AI writing more of your code makes this worse. More code ships faster now. The documentation debt compounds faster too.

The fix isn't better processes or more reminders in the PR template. It's to stop maintaining documentation as a separate artifact and tie it directly to the code.

Three tools that keep docs honest

Swagger on your REST controllers

If you're using Spring Boot with springdoc-openapi, you already have the infrastructure. You just need to use it properly.

@RestController
@RequestMapping("/api/orders")
@Tag(name = "Orders", description = "Order lifecycle management")
public class OrderController {

    @Operation(
        summary = "Get order by ID",
        description = "Returns a single order. 404 if the order doesn't exist or belongs to a different customer."
    )
    @ApiResponse(responseCode = "200", description = "Order found")
    @ApiResponse(responseCode = "404", description = "Order not found")
    @GetMapping("/{id}")
    public ResponseEntity<OrderDto> getOrder(
        @Parameter(description = "Internal order ID") @PathVariable Long id
    ) {
        return orderService.findById(id)
            .map(ResponseEntity::ok)
            .orElse(ResponseEntity.notFound().build());
    }
}

The Swagger UI becomes a living contract. It's always current because it's generated from the code. Frontend devs, QA, external teams can check it themselves without asking you anything.

If your controllers are getting buried in annotations, the previous post on moving Swagger to interfaces covers that pattern.

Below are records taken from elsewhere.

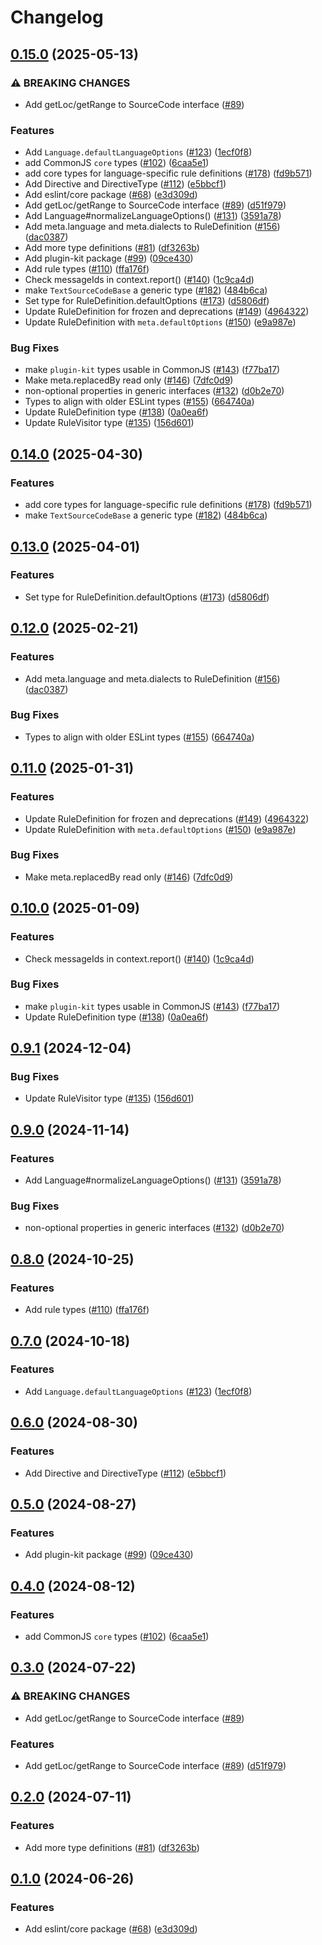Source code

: # Changelog

## [0.15.0](https://github.com/lumirlumir/fork-rewrite/compare/core-v0.14.0...core-v0.15.0) (2025-05-13)


### ⚠ BREAKING CHANGES

* Add getLoc/getRange to SourceCode interface ([#89](https://github.com/lumirlumir/fork-rewrite/issues/89))

### Features

* Add `Language.defaultLanguageOptions` ([#123](https://github.com/lumirlumir/fork-rewrite/issues/123)) ([1ecf0f8](https://github.com/lumirlumir/fork-rewrite/commit/1ecf0f88808a7629e06e949dea8eb1ec4fd2f472))
* add CommonJS `core` types ([#102](https://github.com/lumirlumir/fork-rewrite/issues/102)) ([6caa5e1](https://github.com/lumirlumir/fork-rewrite/commit/6caa5e1408d94387277abc65ff2b6d6b1d005488))
* add core types for language-specific rule definitions ([#178](https://github.com/lumirlumir/fork-rewrite/issues/178)) ([fd9b571](https://github.com/lumirlumir/fork-rewrite/commit/fd9b571554085cb5ea9f9831a38650a49dfebb32))
* Add Directive and DirectiveType ([#112](https://github.com/lumirlumir/fork-rewrite/issues/112)) ([e5bbcf1](https://github.com/lumirlumir/fork-rewrite/commit/e5bbcf148874be07d5667f34ed395faaf8c72972))
* Add eslint/core package ([#68](https://github.com/lumirlumir/fork-rewrite/issues/68)) ([e3d309d](https://github.com/lumirlumir/fork-rewrite/commit/e3d309d93fefe4e10f40568e89f380159c7f63d3))
* Add getLoc/getRange to SourceCode interface ([#89](https://github.com/lumirlumir/fork-rewrite/issues/89)) ([d51f979](https://github.com/lumirlumir/fork-rewrite/commit/d51f9791aecd9aa80136a0926e57549df9e25ab3))
* Add Language#normalizeLanguageOptions() ([#131](https://github.com/lumirlumir/fork-rewrite/issues/131)) ([3591a78](https://github.com/lumirlumir/fork-rewrite/commit/3591a7805a060cb130d40d61f200431b782431d8))
* Add meta.language and meta.dialects to RuleDefinition ([#156](https://github.com/lumirlumir/fork-rewrite/issues/156)) ([dac0387](https://github.com/lumirlumir/fork-rewrite/commit/dac0387fc3dd7e74811ae045ab782c70366bb14c))
* Add more type definitions ([#81](https://github.com/lumirlumir/fork-rewrite/issues/81)) ([df3263b](https://github.com/lumirlumir/fork-rewrite/commit/df3263b336b663b22be32bf0c499a70b378b5021))
* Add plugin-kit package ([#99](https://github.com/lumirlumir/fork-rewrite/issues/99)) ([09ce430](https://github.com/lumirlumir/fork-rewrite/commit/09ce43073760b69a3bcca89f99793549cd566bf6))
* Add rule types ([#110](https://github.com/lumirlumir/fork-rewrite/issues/110)) ([ffa176f](https://github.com/lumirlumir/fork-rewrite/commit/ffa176f0c80c14c8ba088d2ba359af4b2805c4f5))
* Check messageIds in context.report() ([#140](https://github.com/lumirlumir/fork-rewrite/issues/140)) ([1c9ca4d](https://github.com/lumirlumir/fork-rewrite/commit/1c9ca4d0a4726218948a92ebc2e8be7a13d224d4))
* make `TextSourceCodeBase` a generic type ([#182](https://github.com/lumirlumir/fork-rewrite/issues/182)) ([484b6ca](https://github.com/lumirlumir/fork-rewrite/commit/484b6ca3149354736317fca09efd3156caa4f4f9))
* Set type for RuleDefinition.defaultOptions ([#173](https://github.com/lumirlumir/fork-rewrite/issues/173)) ([d5806df](https://github.com/lumirlumir/fork-rewrite/commit/d5806dfe5c2af849b84f39e3eb0300aaa7c29092))
* Update RuleDefinition for frozen and deprecations ([#149](https://github.com/lumirlumir/fork-rewrite/issues/149)) ([4964322](https://github.com/lumirlumir/fork-rewrite/commit/49643228d230f2d0edce6d2a310ccf3131b72d89))
* Update RuleDefinition with `meta.defaultOptions` ([#150](https://github.com/lumirlumir/fork-rewrite/issues/150)) ([e9a987e](https://github.com/lumirlumir/fork-rewrite/commit/e9a987e8d92a6383e9782332e515aa2a719a18af))


### Bug Fixes

* make `plugin-kit` types usable in CommonJS ([#143](https://github.com/lumirlumir/fork-rewrite/issues/143)) ([f77ba17](https://github.com/lumirlumir/fork-rewrite/commit/f77ba177d4e4c5d2ed828cfd9a5149df2ccb3a7f))
* Make meta.replacedBy read only ([#146](https://github.com/lumirlumir/fork-rewrite/issues/146)) ([7dfc0d9](https://github.com/lumirlumir/fork-rewrite/commit/7dfc0d92e617108c0e9493f09db3f86919e02fd1))
* non-optional properties in generic interfaces ([#132](https://github.com/lumirlumir/fork-rewrite/issues/132)) ([d0b2e70](https://github.com/lumirlumir/fork-rewrite/commit/d0b2e705c49709cfb92a9110c65cd628c91aaa29))
* Types to align with older ESLint types ([#155](https://github.com/lumirlumir/fork-rewrite/issues/155)) ([664740a](https://github.com/lumirlumir/fork-rewrite/commit/664740a8d4a93bee896cec3a661bf2072e893e24))
* Update RuleDefinition type ([#138](https://github.com/lumirlumir/fork-rewrite/issues/138)) ([0a0ea6f](https://github.com/lumirlumir/fork-rewrite/commit/0a0ea6fbac827b354ee18f5b10eefad2bc0794f7))
* Update RuleVisitor type ([#135](https://github.com/lumirlumir/fork-rewrite/issues/135)) ([156d601](https://github.com/lumirlumir/fork-rewrite/commit/156d601181deb362a2864c4d47d4e3da8609500b))

## [0.14.0](https://github.com/eslint/rewrite/compare/core-v0.13.0...core-v0.14.0) (2025-04-30)


### Features

* add core types for language-specific rule definitions ([#178](https://github.com/eslint/rewrite/issues/178)) ([fd9b571](https://github.com/eslint/rewrite/commit/fd9b571554085cb5ea9f9831a38650a49dfebb32))
* make `TextSourceCodeBase` a generic type ([#182](https://github.com/eslint/rewrite/issues/182)) ([484b6ca](https://github.com/eslint/rewrite/commit/484b6ca3149354736317fca09efd3156caa4f4f9))

## [0.13.0](https://github.com/eslint/rewrite/compare/core-v0.12.0...core-v0.13.0) (2025-04-01)


### Features

* Set type for RuleDefinition.defaultOptions ([#173](https://github.com/eslint/rewrite/issues/173)) ([d5806df](https://github.com/eslint/rewrite/commit/d5806dfe5c2af849b84f39e3eb0300aaa7c29092))

## [0.12.0](https://github.com/eslint/rewrite/compare/core-v0.11.0...core-v0.12.0) (2025-02-21)


### Features

* Add meta.language and meta.dialects to RuleDefinition ([#156](https://github.com/eslint/rewrite/issues/156)) ([dac0387](https://github.com/eslint/rewrite/commit/dac0387fc3dd7e74811ae045ab782c70366bb14c))


### Bug Fixes

* Types to align with older ESLint types ([#155](https://github.com/eslint/rewrite/issues/155)) ([664740a](https://github.com/eslint/rewrite/commit/664740a8d4a93bee896cec3a661bf2072e893e24))

## [0.11.0](https://github.com/eslint/rewrite/compare/core-v0.10.0...core-v0.11.0) (2025-01-31)


### Features

* Update RuleDefinition for frozen and deprecations ([#149](https://github.com/eslint/rewrite/issues/149)) ([4964322](https://github.com/eslint/rewrite/commit/49643228d230f2d0edce6d2a310ccf3131b72d89))
* Update RuleDefinition with `meta.defaultOptions` ([#150](https://github.com/eslint/rewrite/issues/150)) ([e9a987e](https://github.com/eslint/rewrite/commit/e9a987e8d92a6383e9782332e515aa2a719a18af))


### Bug Fixes

* Make meta.replacedBy read only ([#146](https://github.com/eslint/rewrite/issues/146)) ([7dfc0d9](https://github.com/eslint/rewrite/commit/7dfc0d92e617108c0e9493f09db3f86919e02fd1))

## [0.10.0](https://github.com/eslint/rewrite/compare/core-v0.9.1...core-v0.10.0) (2025-01-09)


### Features

* Check messageIds in context.report() ([#140](https://github.com/eslint/rewrite/issues/140)) ([1c9ca4d](https://github.com/eslint/rewrite/commit/1c9ca4d0a4726218948a92ebc2e8be7a13d224d4))


### Bug Fixes

* make `plugin-kit` types usable in CommonJS ([#143](https://github.com/eslint/rewrite/issues/143)) ([f77ba17](https://github.com/eslint/rewrite/commit/f77ba177d4e4c5d2ed828cfd9a5149df2ccb3a7f))
* Update RuleDefinition type ([#138](https://github.com/eslint/rewrite/issues/138)) ([0a0ea6f](https://github.com/eslint/rewrite/commit/0a0ea6fbac827b354ee18f5b10eefad2bc0794f7))

## [0.9.1](https://github.com/eslint/rewrite/compare/core-v0.9.0...core-v0.9.1) (2024-12-04)


### Bug Fixes

* Update RuleVisitor type ([#135](https://github.com/eslint/rewrite/issues/135)) ([156d601](https://github.com/eslint/rewrite/commit/156d601181deb362a2864c4d47d4e3da8609500b))

## [0.9.0](https://github.com/eslint/rewrite/compare/core-v0.8.0...core-v0.9.0) (2024-11-14)


### Features

* Add Language#normalizeLanguageOptions() ([#131](https://github.com/eslint/rewrite/issues/131)) ([3591a78](https://github.com/eslint/rewrite/commit/3591a7805a060cb130d40d61f200431b782431d8))


### Bug Fixes

* non-optional properties in generic interfaces ([#132](https://github.com/eslint/rewrite/issues/132)) ([d0b2e70](https://github.com/eslint/rewrite/commit/d0b2e705c49709cfb92a9110c65cd628c91aaa29))

## [0.8.0](https://github.com/eslint/rewrite/compare/core-v0.7.0...core-v0.8.0) (2024-10-25)


### Features

* Add rule types ([#110](https://github.com/eslint/rewrite/issues/110)) ([ffa176f](https://github.com/eslint/rewrite/commit/ffa176f0c80c14c8ba088d2ba359af4b2805c4f5))

## [0.7.0](https://github.com/eslint/rewrite/compare/core-v0.6.0...core-v0.7.0) (2024-10-18)


### Features

* Add `Language.defaultLanguageOptions` ([#123](https://github.com/eslint/rewrite/issues/123)) ([1ecf0f8](https://github.com/eslint/rewrite/commit/1ecf0f88808a7629e06e949dea8eb1ec4fd2f472))

## [0.6.0](https://github.com/eslint/rewrite/compare/core-v0.5.0...core-v0.6.0) (2024-08-30)


### Features

* Add Directive and DirectiveType ([#112](https://github.com/eslint/rewrite/issues/112)) ([e5bbcf1](https://github.com/eslint/rewrite/commit/e5bbcf148874be07d5667f34ed395faaf8c72972))

## [0.5.0](https://github.com/eslint/rewrite/compare/core-v0.4.0...core-v0.5.0) (2024-08-27)


### Features

* Add plugin-kit package ([#99](https://github.com/eslint/rewrite/issues/99)) ([09ce430](https://github.com/eslint/rewrite/commit/09ce43073760b69a3bcca89f99793549cd566bf6))

## [0.4.0](https://github.com/eslint/rewrite/compare/core-v0.3.0...core-v0.4.0) (2024-08-12)


### Features

* add CommonJS `core` types ([#102](https://github.com/eslint/rewrite/issues/102)) ([6caa5e1](https://github.com/eslint/rewrite/commit/6caa5e1408d94387277abc65ff2b6d6b1d005488))

## [0.3.0](https://github.com/eslint/rewrite/compare/core-v0.2.0...core-v0.3.0) (2024-07-22)


### ⚠ BREAKING CHANGES

* Add getLoc/getRange to SourceCode interface ([#89](https://github.com/eslint/rewrite/issues/89))

### Features

* Add getLoc/getRange to SourceCode interface ([#89](https://github.com/eslint/rewrite/issues/89)) ([d51f979](https://github.com/eslint/rewrite/commit/d51f9791aecd9aa80136a0926e57549df9e25ab3))

## [0.2.0](https://github.com/eslint/rewrite/compare/core-v0.1.0...core-v0.2.0) (2024-07-11)


### Features

* Add more type definitions ([#81](https://github.com/eslint/rewrite/issues/81)) ([df3263b](https://github.com/eslint/rewrite/commit/df3263b336b663b22be32bf0c499a70b378b5021))

## [0.1.0](https://github.com/eslint/rewrite/compare/core-v0.0.1...core-v0.1.0) (2024-06-26)


### Features

* Add eslint/core package ([#68](https://github.com/eslint/rewrite/issues/68)) ([e3d309d](https://github.com/eslint/rewrite/commit/e3d309d93fefe4e10f40568e89f380159c7f63d3))
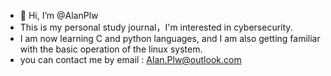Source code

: - 👋 Hi, I’m @AlanPlw
- This is my personal study journal，I'm interested in cybersecurity.
- I am now learning C and python languages, and I am also getting familiar with the basic operation of the linux system.
- you can contact me by email : Alan.Plw@outlook.com

<!---
AlanPlw/AlanPlw is a ✨ special ✨ repository because its `README.md` (this file) appears on your GitHub profile.
You can click the Preview link to take a look at your changes.
--->
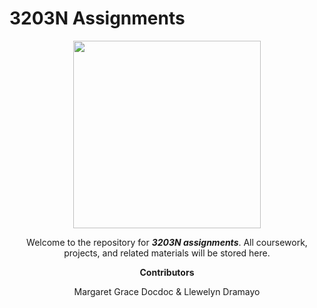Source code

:# 3203N Assignments

<p align="center">
  <img src="https://media.giphy.com/media/HzPtbOKyBoBFsK4hyc/giphy.gif" width="300" height="auto">
</p>

<p align="center">
  Welcome to the repository for <strong><em>3203N assignments</em></strong>. All coursework, projects, and related materials will be stored here.
</p>

<p align="center"><strong>Contributors</strong></p>
<p align="center">Margaret Grace Docdoc & Llewelyn Dramayo</p>
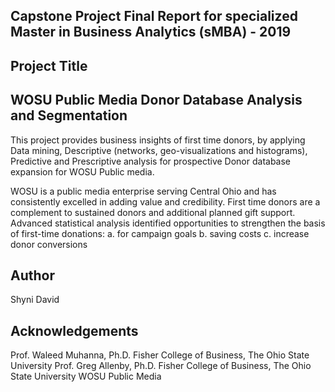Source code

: ## Capstone Project Final Report for specialized Master in Business Analytics (sMBA) - 2019
## Project Title
## WOSU Public Media Donor Database Analysis and Segmentation
 
This project provides business insights of first time donors, by applying Data mining, Descriptive (networks, geo-visualizations and histograms), Predictive and Prescriptive analysis for prospective Donor database expansion for WOSU Public media. 

WOSU is a public media enterprise serving Central Ohio and has consistently excelled in adding value and credibility. First time donors are a complement to sustained donors and additional planned gift support. Advanced statistical analysis identified opportunities to strengthen the basis of first-time donations:
   a. for campaign goals
 	 b. saving costs 
 	 c. increase donor conversions
  
  
  
##  Author
   Shyni David  
  
  
##  Acknowledgements
  Prof.  Waleed Muhanna, Ph.D. Fisher College of Business, The Ohio State University
  Prof. Greg Allenby, Ph.D. Fisher College of Business, The Ohio State University
  WOSU Public Media 
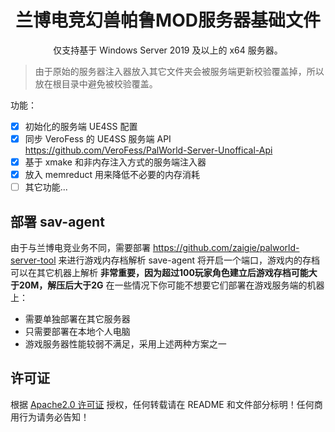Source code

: <h1 align='center'>兰博电竞幻兽帕鲁MOD服务器基础文件</h1>
<p align='center'> 
  仅支持基于 Windows Server 2019 及以上的 x64 服务器。
</p>

> 由于原始的服务器注入器放入其它文件夹会被服务端更新校验覆盖掉，所以放在根目录中避免被校验覆盖。

功能：

- [x] 初始化的服务端 UE4SS 配置
- [x] 同步 VeroFess 的 UE4SS 服务端 API https://github.com/VeroFess/PalWorld-Server-Unoffical-Api
- [x] 基于 xmake 和非内存注入方式的服务端注入器
- [x] 放入 memreduct 用来降低不必要的内存消耗
- [ ] 其它功能...

## 部署 sav-agent
由于与兰博电竞业务不同，需要部署 https://github.com/zaigie/palworld-server-tool 来进行游戏内存档解析
save-agent 将开启一个端口，游戏内的存档可以在其它机器上解析 **非常重要，因为超过100玩家角色建立后游戏存档可能大于20M，解压后大于2G**
在一些情况下你可能不想要它们部署在游戏服务端的机器上：

- 需要单独部署在其它服务器
- 只需要部署在本地个人电脑
- 游戏服务器性能较弱不满足，采用上述两种方案之一

## 许可证

根据 [Apache2.0 许可证](LICENSE) 授权，任何转载请在 README 和文件部分标明！任何商用行为请务必告知！
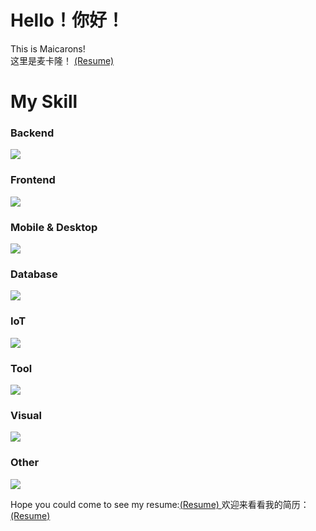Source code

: # Hello！你好！
This is Maicarons!  
这里是麦卡隆！
[(Resume)](https://www.maicarons.cc/)
# My Skill

### Backend

<p align="left">
  <a href="https://github.com/Maicarons/maicarons">
    <img src="https://skillicons.dev/icons?i=go,nodejs,php,py&perline=6" />
  </a>
</p>

### Frontend

<p align="left">
  <a href="https://github.com/Maicarons/maicarons">
    <img src="https://skillicons.dev/icons?i=js,astro,babel,bootstrap,css,html,nuxtjs,nextjs,pug,react,svg,ts,vite,vue&perline=5" />
  </a>
</p>

### Mobile & Desktop

<p align="left">
  <a href="https://github.com/Maicarons/maicarons">
    <img src="https://skillicons.dev/icons?i=androidstudio,electron,godot,qt,tauri&perline=5" />
  </a>
</p>

### Database

<p align="left">
  <a href="https://github.com/Maicarons/maicarons">
    <img src="https://skillicons.dev/icons?i=mongodb,mysql,sqlite&perline=5" />
  </a>
</p>

### IoT

<p align="left">
  <a href="https://github.com/Maicarons/maicarons">
    <img src="https://skillicons.dev/icons?i=arduino,c&perline=5" />
  </a>
</p>

### Tool

<p align="left">
  <a href="https://skillicons.dev">
    <img src="https://skillicons.dev/icons?i=idea,bash,cmake,git,neovim,vim,visualstudio,vscode&perline=5" />
  </a>
</p>


### Visual

<p align="left">
  <a href="https://skillicons.dev">
    <img src="https://skillicons.dev/icons?i=ae,au,blender,ps,pr&perline=5" />
  </a>
</p>

### Other

<p align="left">
  <a href="https://skillicons.dev">
    <img src="https://skillicons.dev/icons?i=nginx,vercel,netlify,md,linux,github,githubactions,gitlab&perline=5" />
  </a>
</p>

Hope you could come to see my resume:[(Resume)  ](https://www.maicarons.cc/)
欢迎来看看我的简历：[(Resume)](https://www.maicarons.cc/)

PostgreSQL column comments in DDL

PostgreSQL supports COMMENT ON natively. It's been there forever, almost nobody uses it.

CREATE TABLE orders (
    id          BIGSERIAL    PRIMARY KEY,
    customer_id BIGINT       NOT NULL,
    status      VARCHAR(20)  NOT NULL,
    total_cents BIGINT       NOT NULL,
    created_at  TIMESTAMPTZ  NOT NULL DEFAULT now()
);

COMMENT ON TABLE orders IS 'Customer purchase orders. One row per order, regardless of item count.';

COMMENT ON COLUMN orders.status IS
    'Order lifecycle state. Valid values: PENDING, CONFIRMED, SHIPPED, DELIVERED, CANCELLED. '
    'Transitions are enforced in OrderService, not at the DB level.';

COMMENT ON COLUMN orders.total_cents IS
    'Order total in cents. Always positive. Divide by 100 for display. '
    'Never store as decimal — rounding bugs.';

These comments ship with the schema. They live in your migration files. When the column changes, the comment gets updated in the same commit, by the same person, in the same PR review.

You can query them directly:

SELECT
    c.column_name,
    pgd.description
FROM pg_catalog.pg_statio_all_tables AS st
JOIN pg_catalog.pg_description pgd ON pgd.objoid = st.relid
JOIN information_schema.columns c
    ON c.table_name = st.relname
    AND ordinal_position = pgd.objsubid
WHERE c.table_schema = 'public'
  AND c.table_name = 'orders';

And any decent DB client (DBeaver, DataGrip) surfaces them automatically when you hover over a column. No page to open. The schema explains itself.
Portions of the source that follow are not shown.